The public sector procurement environment must change to allow for the ongoing training of industry middle management, the future leaders of the sector, essential to sustain the sector as a critical national resource. The concepts of value for money, quality, predictability, and delivery should drive public procurement, all focused on growing the economy and job creation.


We table the following solutions to the challenges highlighted in this letter:

  • A workgroup between Treasury and industry should be convened to discuss the content of this letter.
  • An objective assessment should be made by Treasury on the industry perceptions raised in this letter. The most efficient and objective method would be for Treasury to place a reporting requirement on all public entities to report the cancellation, or delays in the procurement of any fixed capital tender, both for the procurement of built environment professional services and construction services.
  • We propose that a reporting requirement be introduced on the time it takes from advertising to awarding of tender on all public tenders. The data generated through these reporting requirements will be crucial in verifying the content of this letter and to create the basis for engaging with industry and possibly intervening in current procurement processes.
  • All public entities procuring fixed capital investment projects must report on the number, or lack thereof, of registered and experienced built environment professionals that form part of Bid Adjudication Committees.
  • A maximum discount on built environment professional recommended fee scales must be set to prevent the undermining and eroding of the built environment professions.
  • Where tenders are cancelled, the reporting of costs incurred in preparing the tenders, should be audited for possible wasteful expenditure. This is even more important in the cancellation of construction tenders where up to 60% of associated design costs would have been incurred at date of tender by the taxpayer.
  • A data system must be created to track the level of non-responsive tenders on all public sector tenders. An investigation must take place to determine whether tender red tape, the bulk of any public sector tender document, is the cause of the high level of non-compliance, whether red tape compliance expectation exceeds the societal need to execute projects, or whether the level of compliance expected is the vehicle by which project execution is delayed or stopped for ulterior motives.
  • Tender documents must be structured so that, where a tenderer is registered and in good standing on the National Supplier Database, the tenderer can focus exclusively
    on presenting its technical ability, expertise, ability to deliver a project within time, quality and budget expectations, and its ability to share skills and opportunity to address the country’s historical wrongs.
  • The use of technology and the submission of electronic tenders must become the norm, allowing for traceability and auditing by Treasury and the Auditor General.
  • We offer the use of the CASA network to undertake an industry research project whereby associated memberships will be requested to complete a research questionnaire on public procurement. This will be shared with Treasury and can be used as the basis for restructuring public procurement if the findings so dictate.

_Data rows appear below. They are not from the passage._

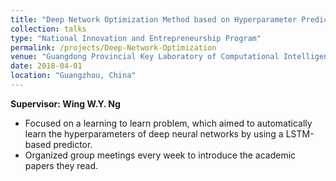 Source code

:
 ```yaml
---
title: "Deep Network Optimization Method based on Hyperparameter Prediction"
collection: talks
type: "National Innovation and Entrepreneurship Program"
permalink: /projects/Deep-Network-Optimization
venue: "Guangdong Provincial Key Laboratory of Computational Intelligence"
date: 2018-04-01
location: "Guangzhou, China"
---
```


**Supervisor: Wing W.Y. Ng**

* Focused on a learning to learn problem, which aimed to automatically learn the hyperparameters of deep neural networks by using a LSTM-based predictor.
* Organized group meetings every week to introduce the academic papers they read.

The built environment professions and the construction capacity looks at Government to invest in our sustainability.

We trust that you will consider this letter within the constructive spirit of CASA’s attempt to contribute to the economic recovery of the country, the retention of critical skills in both built environment professional services and construction industries, and the creation of job opportunities.

We look forward to your feedback on our request to engage with Treasury in a formal workgroup environment.